Class AccessController


  • public class AccessController
    extends Object
    This utility wrapper class is created to support AXIS2 runs inside of Java 2 Security environment. Due to the access control checking algorithm, for Java 2 Security to function properly, doPrivileged() is required in cases where there is application code on the stack frame accessing the system resources (ie, read/write files, opening ports, and etc). This class also improve performance no matther Security Manager is being enabled or not.

    Note: This utility should be used properly, otherwise might introduce security holes.

    Usage Example: public void changePassword() { ... AccessController.doPrivileged(new PrivilegedAction() { public Object run() { f = Util.openPasswordFile(); ...

    } }); ... }

    • Method Detail

      • doPrivileged

        public static <T> T doPrivileged​(PrivilegedAction<T> action,
                                         AccessControlContext context)
        Performs the specified PrivilegedAction with privileges enabled and restricted by the specified AccessControlContext. The action is performed with the intersection of the permissions possessed by the caller's protection domain, and those possessed by the domains represented by the specified AccessControlContext if a security manager is present.
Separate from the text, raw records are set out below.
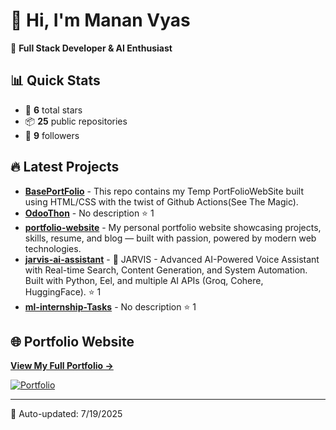 # 👋 Hi, I'm Manan Vyas

🚀 **Full Stack Developer & AI Enthusiast**

## 📊 Quick Stats
- 🌟 **6** total stars
- 📦 **25** public repositories  
- 👥 **9** followers

## 🔥 Latest Projects

- **[BasePortFolio](https://github.com/MananVyas01/BasePortFolio)** - This repo contains my Temp PortFolioWebSite built using HTML/CSS with the twist of Github Actions(See The Magic). 
- **[OdooThon](https://github.com/MananVyas01/OdooThon)** - No description ⭐ 1
- **[portfolio-website](https://github.com/MananVyas01/portfolio-website)** - My personal portfolio website showcasing projects, skills, resume, and blog — built with passion, powered by modern web technologies. 
- **[jarvis-ai-assistant](https://github.com/MananVyas01/jarvis-ai-assistant)** - 🤖 JARVIS - Advanced AI-Powered Voice Assistant with Real-time Search, Content Generation, and System Automation. Built with Python, Eel, and multiple AI APIs (Groq, Cohere, HuggingFace). ⭐ 1
- **[ml-internship-Tasks](https://github.com/MananVyas01/ml-internship-Tasks)** - No description ⭐ 1

## 🌐 Portfolio Website

**[View My Full Portfolio →](https://mananyvas01.github.io/BasePortFolio/)**

[![Portfolio](https://img.shields.io/badge/Portfolio-Live-brightgreen?style=for-the-badge&logo=github)](https://mananvyas01.github.io/BasePortFolio/)

---

📅 Auto-updated: 7/19/2025
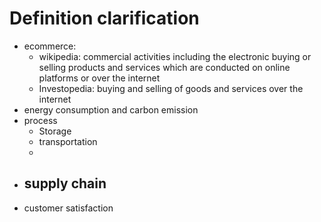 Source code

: # Definition clarification
- ecommerce:
    - wikipedia: commercial activities including the electronic buying or selling products and services which are conducted on online platforms or over the internet
    - Investopedia: buying and selling of goods and services over the internet
- energy consumption and carbon emission
- process
    - Storage
    - transportation
    - 
- supply chain
    - 
- customer satisfaction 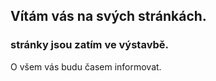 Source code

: ## Vítám vás na svých stránkách.

### stránky jsou zatím ve výstavbě. 
O všem vás budu časem informovat.
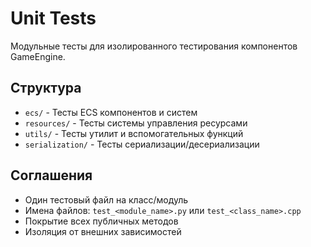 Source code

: # Unit Tests

Модульные тесты для изолированного тестирования компонентов GameEngine.

## Структура

- `ecs/` - Тесты ECS компонентов и систем
- `resources/` - Тесты системы управления ресурсами
- `utils/` - Тесты утилит и вспомогательных функций
- `serialization/` - Тесты сериализации/десериализации

## Соглашения

- Один тестовый файл на класс/модуль
- Имена файлов: `test_<module_name>.py` или `test_<class_name>.cpp`
- Покрытие всех публичных методов
- Изоляция от внешних зависимостей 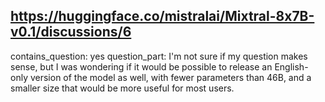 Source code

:## https://huggingface.co/mistralai/Mixtral-8x7B-v0.1/discussions/6

contains_question: yes
question_part: I'm not sure if my question makes sense, but I was wondering if it would be possible to release an English-only version of the model as well, with fewer parameters than 46B, and a smaller size that would be more useful for most users. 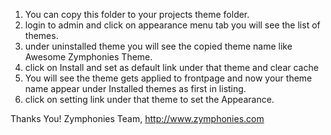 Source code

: <!-- WHERE TO START -->

1. You can copy this folder to your projects theme folder.
2. login to admin and click on appearance menu tab you will see the list of themes.
3. under uninstalled theme you will see the copied theme name like Awesome Zymphonies Theme.
4. click on Install and set as default link under that theme and clear cache
5. You will see the theme gets applied to frontpage and now your theme name appear under Installed themes as first in listing.
6. click on setting link under that theme to set the Appearance.

Thanks You!
Zymphonies Team,
http://www.zymphonies.com
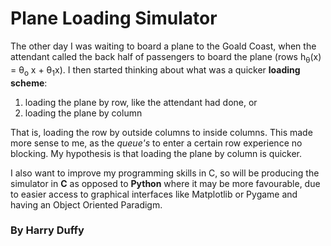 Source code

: # Plane Loading Simulator

The other day I was waiting to board a plane to the Goald Coast, when the attendant called the back half of passengers to board the plane (rows h<sub>&theta;</sub>(x) = &theta;<sub>o</sub> x + &theta;<sub>1</sub>x). I then started thinking about what was a quicker **loading scheme**:
1. loading the plane by row, like the attendant had done, or
2. loading the plane by column

That is, loading the row by outside columns to inside columns. This made more sense to me, as the *queue's* to enter a certain row experience no blocking. My hypothesis is that loading the plane by column is quicker.

I also want to improve my programming skills in C, so will be producing the simulator in **C** as opposed to **Python** where it may be more favourable, due to easier access to graphical interfaces like Matplotlib or Pygame and having an Object Oriented Paradigm.

### By Harry Duffy
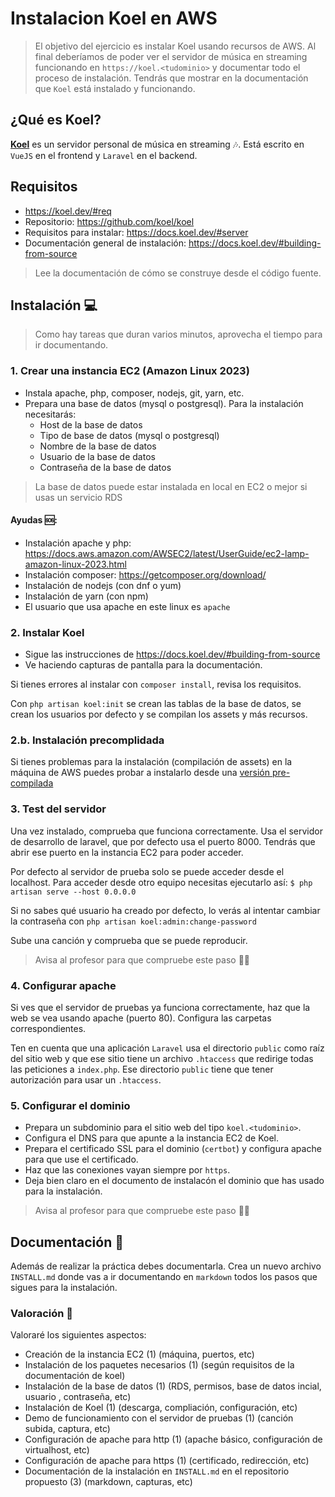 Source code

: # Instalacion Koel en AWS

> El objetivo del ejercicio es instalar Koel usando recursos de AWS. Al final deberíamos de poder ver el servidor de música en streaming funcionando en `https://koel.<tudominio>` y documentar todo el proceso de instalación. 
> Tendrás que mostrar en la documentación que `Koel` está instalado y funcionando. 

## ¿Qué es Koel?

[**Koel**](https://koel.dev/) es un servidor personal de música en streaming 🎶. Está escrito en `VueJS` en el frontend y `Laravel` en el backend.  

## Requisitos
* https://koel.dev/#req
* Repositorio: https://github.com/koel/koel
* Requisitos para instalar: https://docs.koel.dev/#server
* Documentación general de instalación: https://docs.koel.dev/#building-from-source

> Lee la documentación de cómo se construye desde el código fuente. 

## Instalación 💻

> Como hay tareas que duran varios minutos, aprovecha el tiempo para ir documentando.

### 1. Crear una instancia EC2 (Amazon Linux 2023)
* Instala apache, php, composer, nodejs, git, yarn, etc.
* Prepara una base de datos (mysql o postgresql). Para la instalación necesitarás:
    * Host de la base de datos
    * Tipo de base de datos (mysql o postgresql)
    * Nombre de la base de datos
    * Usuario de la base de datos
    * Contraseña de la base de datos
> La base de datos puede estar instalada en local en EC2 o mejor si usas un servicio RDS

#### Ayudas 🆘:
* Instalación apache y php: https://docs.aws.amazon.com/AWSEC2/latest/UserGuide/ec2-lamp-amazon-linux-2023.html
* Instalación composer: https://getcomposer.org/download/
* Instalación de nodejs (con dnf o yum)
* Instalación de yarn (con npm)
* El usuario que usa apache en este linux es `apache`

### 2. Instalar Koel
* Sigue las instrucciones de https://docs.koel.dev/#building-from-source
* Ve haciendo capturas de pantalla para la documentación. 

Si tienes errores al instalar con `composer install`, revisa los requisitos.

Con `php artisan koel:init` se crean las tablas de la base de datos, se crean los usuarios por defecto y se compilan los assets y más recursos.

### 2.b. Instalación precomplidada
Si tienes problemas para la instalación (compilación de assets) en la máquina de AWS puedes probar a instalarlo desde una [versión pre-compilada](https://docs.koel.dev/#using-a-pre-compiled-archive)

### 3. Test del servidor
Una vez instalado, comprueba que funciona correctamente. Usa el servidor de desarrollo de laravel, que por defecto usa el puerto 8000. Tendrás que abrir ese puerto en la instancia EC2 para poder acceder. 

Por defecto al servidor de prueba solo se puede acceder desde el localhost. Para acceder desde otro equipo necesitas ejecutarlo así:
`$ php artisan serve --host 0.0.0.0`

Si no sabes qué usuario ha creado por defecto, lo verás al intentar cambiar la contraseña con `php artisan koel:admin:change-password`

Sube una canción y comprueba que se puede reproducir.

> Avisa al profesor para que compruebe este paso 🧑‍🏫

### 4. Configurar apache

Si ves que el servidor de pruebas ya funciona correctamente, haz que la web se vea usando apache (puerto 80). Configura las carpetas correspondientes. 

Ten en cuenta que una aplicación `Laravel` usa el directorio `public` como raíz del sitio web y que ese sitio tiene un archivo `.htaccess` que redirige todas las peticiones a `index.php`. Ese directorio `public` tiene que tener autorización para usar un `.htaccess`.


### 5. Configurar el dominio

* Prepara un subdominio para el sitio web del tipo `koel.<tudominio>`. 
* Configura el DNS para que apunte a la instancia EC2 de Koel.
* Prepara el certificado SSL para el dominio (`certbot`) y configura apache para que use el certificado.
* Haz que las conexiones vayan siempre por `https`. 
* Deja bien claro en el documento de instalacón el dominio que has usado para la instalación.

> Avisa al profesor para que compruebe este paso 🧑‍🏫

## Documentación 📄
Además de realizar la práctica debes documentarla. Crea un nuevo archivo `INSTALL.md` donde vas a ir documentando en `markdown` todos los pasos que sigues para la instalación. 

### Valoración 💯
Valoraré los siguientes aspectos:
* Creación de la instancia EC2 (1) (máquina, puertos, etc)
* Instalación de los paquetes necesarios (1) (según requisitos de la documentación de koel)
* Instalación de la base de datos (1) (RDS, permisos, base de datos incial, usuario , contraseña, etc)
* Instalación de Koel (1) (descarga, compliación, configuración, etc)
* Demo de funcionamiento con el servidor de pruebas (1) (canción subida, captura, etc)
* Configuración de apache para http (1) (apache básico, configuración de virtualhost, etc)
* Configuración de apache para https (1) (certificado, redirección, etc)
* Documentación de la instalación en `INSTALL.md` en el repositorio propuesto (3) (markdown, capturas, etc) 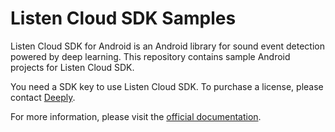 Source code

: # Listen Cloud SDK Samples

Listen Cloud SDK for Android is an Android library for sound event detection powered by deep learning.
This repository contains sample Android projects for Listen Cloud SDK.

You need a SDK key to use Listen Cloud SDK.
To purchase a license, please contact [Deeply](https://deeplyinc.com).

For more information, please visit the [official documentation](https://listen-cloud-for-android.readthedocs.io/).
        If the action's run method throws an (unchecked) exception, it will propagate through this method.

        Parameters:
        action - the action to be performed.
        context - an access control context representing the restriction to be applied to the caller's domain's privileges before performing the specified action.
        Returns:
        the value returned by the action's run method.
        See Also:
        doPrivileged(PrivilegedAction), doPrivileged(PrivilegedExceptionAction,AccessControlContext)
      • doPrivileged

        public static <T> T doPrivileged​(PrivilegedExceptionAction<T> action,
                                         AccessControlContext context)
                                  throws PrivilegedActionException
        Performs the specified PrivilegedExceptionAction with privileges enabled and restricted by the specified AccessControlContext. The action is performed with the intersection of the the permissions possessed by the caller's protection domain, and those possessed by the domains represented by the specified AccessControlContext.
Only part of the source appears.